There were about thirty people in the
room. I asked, ‘Tell me one thing about yourself
that many people do not know.’ The
answers started coming: ‘I used to collect
coins’, ‘I was a debater in school’, ‘I represented
my district in badminton’, and so
on. One by one, they shared pieces of their
past—hobbies, talents, and achievements
they had quietly left behind.
Then I asked a follow-up question: ‘Why
are you not continuing this?’ There was
complete silence. Then slowly, the answers
came: ‘I became very busy’, ‘No time’, ‘The
rat race, you know’.
WHY HOBBIES MATTER
As human beings, we are designed to feel accomplished.
We need to feel we have achieved something.

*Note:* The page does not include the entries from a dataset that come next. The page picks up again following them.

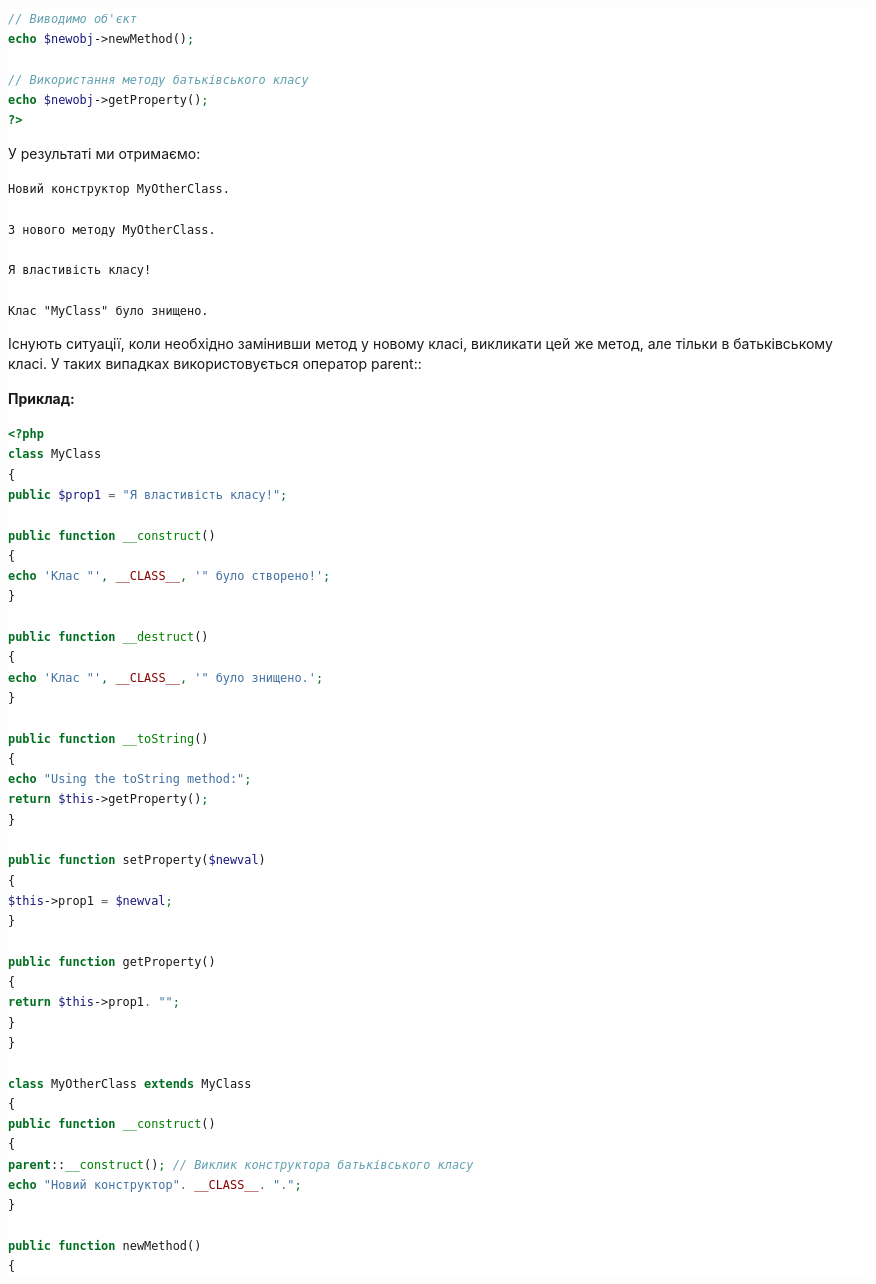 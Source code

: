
 ```php
// Виводимо об'єкт 
echo $newobj->newMethod(); 

// Використання методу батьківського класу 
echo $newobj->getProperty(); 
?>
```
У результаті ми отримаємо:
```
Новий конструктор MyOtherClass.

З нового методу MyOtherClass.

Я властивість класу!

Клас "MyClass" було знищено.
```
Існують ситуації, коли необхідно замінивши метод у новому класі, викликати цей же метод, але тільки в батьківському класі. У таких випадках використовується оператор parent::

**Приклад:**
```php
<?php 
class MyClass 
{ 
public $prop1 = "Я властивість класу!"; 

public function __construct() 
{ 
echo 'Клас "', __CLASS__, '" було створено!'; 
} 

public function __destruct() 
{ 
echo 'Клас "', __CLASS__, '" було знищено.'; 
} 

public function __toString() 
{ 
echo "Using the toString method:";
return $this->getProperty(); 
} 

public function setProperty($newval) 
{ 
$this->prop1 = $newval; 
} 

public function getProperty() 
{ 
return $this->prop1. ""; 
} 
} 

class MyOtherClass extends MyClass 
{ 
public function __construct() 
{ 
parent::__construct(); // Виклик конструктора батьківського класу 
echo "Новий конструктор". __CLASS__. "."; 
} 

public function newMethod() 
{ 
```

That is basic human design. But here’s the problem:
when people cannot feel a sense of accomplishment in
healthy ways, they sometimes seek attention through
negative behaviour.
That’s the difficult truth. But here’s the encouraging
part: hobbies give you a positive sense of
accomplishment. When you set a personal goal—
learn a song on the guitar, run a 5,000-metre race, or
solve a Rubik’s Cube in under two minutes—and you
achieve it, you feel fulfilled. Because you chose it,
and you cracked it.
HOBBIES DO
45, I decided to learn tennis. When I
showed up, everyone else was in their teens.
I was the only adult. That itself was an experience.
But when I was on that court, I didn’t
think about work problems. I didn’t worry
about deadlines, emails, or difficult conversations.
Those thoughts disappeared.
That’s what hobbies do. They pull you
completely into the present. I’ve seen this
with friends, too. Some of them started by
joining a running club a few years ago. Today,
they’re running marathons. It has become
part of who they are.
Life will throw challenges at you all the time. Problems
don’t stop coming just because you’re busy or tired. But
when you have a hobby, you have a cushion—something
that grounds you and reminds you that there’s more to life
than the problem in front of you right now.
THE PROFESSIONAL TRAP
Many people think accomplishment should come
from their profession. Sometimes it does. But for many,
professional work can become mundane. You’re doing
it for the monthly pay. So, there’s a possibility that you
won’t feel a sense of engagement or accomplishment.
But in the case of a personal hobby, you decide what
you want to do. Interest comes automatically. Control
comes naturally. And accomplishment becomes real.